A consensus translation of the Three Treasures could be: compassion or love, frugality or simplicity, and humility or modesty.

==Other meanings==
In addition to these Taoist "Three Treasures", Chinese sanbao can also refer to the Three Treasures in Traditional Chinese Medicine or the Three Jewels in Buddhism.
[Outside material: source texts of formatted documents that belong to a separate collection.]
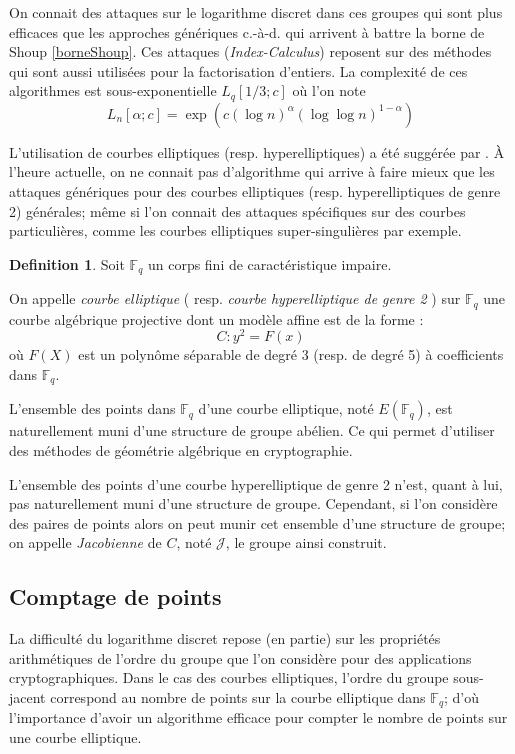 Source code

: \documentclass[a4paper]{article}
\theoremstyle{definition}
\newtheorem{definition}{Definition}[section]
\theoremstyle{remark}
\numberwithin{equation}{section}
\begin{document}
On connait des attaques sur le logarithme discret dans ces groupes qui sont plus efficaces que les approches génériques c.-à-d. qui arrivent à battre la borne de Shoup \ref{borneShoup}. Ces attaques (\emph{Index-Calculus}) reposent sur des méthodes qui sont aussi utilisées pour la factorisation d'entiers. La complexité de ces algorithmes est sous-exponentielle $L_q[1/3;c]$ où l'on note
$$L_n[\alpha;c] = \exp(c(\log n)^\alpha(\log \log n)^{1-\alpha})$$

L'utilisation de courbes elliptiques (resp. hyperelliptiques) a été suggérée par \citet{koblitz1,koblitz2}. À l'heure actuelle, on ne connait pas d'algorithme qui arrive à faire mieux que les attaques génériques pour des courbes elliptiques (resp. hyperelliptiques de genre 2) générales; même si l'on connait des attaques spécifiques sur des courbes particulières, comme les courbes elliptiques super-singulières par exemple.

\begin{definition}
Soit $\mathbb{F}_q$ un corps fini de caractéristique impaire.

On appelle \emph{courbe elliptique} ( resp. \emph{courbe hyperelliptique de genre 2} ) sur $\mathbb{F}_q$ une courbe algébrique projective dont un modèle affine est de la forme :
$$C : y^2 = F(x)$$
où $F(X)$ est un polynôme séparable de degré 3 (resp. de degré 5) à coefficients dans $\mathbb{F}_q$.
\end{definition}

L'ensemble des points dans $\mathbb{F}_q$ d'une courbe elliptique, noté $E(\mathbb{F}_q)$, est naturellement muni d'une structure de groupe abélien. Ce qui permet d'utiliser des méthodes de géométrie algébrique en cryptographie.

L'ensemble des points d'une courbe hyperelliptique de genre 2 n'est, quant à lui, pas naturellement muni d'une structure de groupe. Cependant, si l'on considère des paires de points alors on peut munir cet ensemble d'une structure de groupe; on appelle \emph{Jacobienne} de $C$, noté $\mathcal{J}$, le groupe ainsi construit.

\subsection{Comptage de points}
La difficulté du logarithme discret repose (en partie) sur les propriétés arithmétiques de l'ordre du groupe que l'on considère pour des applications cryptographiques. Dans le cas des courbes elliptiques, l'ordre du groupe sous-jacent correspond au nombre de points sur la courbe elliptique dans $\mathbb{F}_q$; d'où l'importance d'avoir un algorithme efficace pour compter le nombre de points sur une courbe elliptique.
\end{document}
Victor H. Mair notes that Chinese Buddhists chose the Taoist term sanbao to translate Sanskrit triratna or ratnatraya ("three jewels"), and "[i]t is not at all strange that the Taoists would take over this widespread ancient Indian expression and use it for their own purposes."

Erik Zürcher, who studied influences of Buddhist doctrinal terms in Taoism, noted two later meanings of sanbao: Tao 道 "the Way", jing 經 "the Scriptures", and shi 師 "the Master" seems to be patterned after Buddhist usage; Tianbao jun 天寶君 "Lord of Celestial Treasure", Lingbao jun 靈寶君 "Lord of Numinous Treasure", and Shenbao jun 神寶君 "Lord of Divine Treasure" are the Sanyuan 三元 "Three Primes" of the Lingbao School.

The use of the term San jiao in Classical Chinese thought is used to explain the relationships between the ten thousand things. From the macrocosm to the microcosm the blending of Heaven and Earth leading to the interpreted meaning by humans.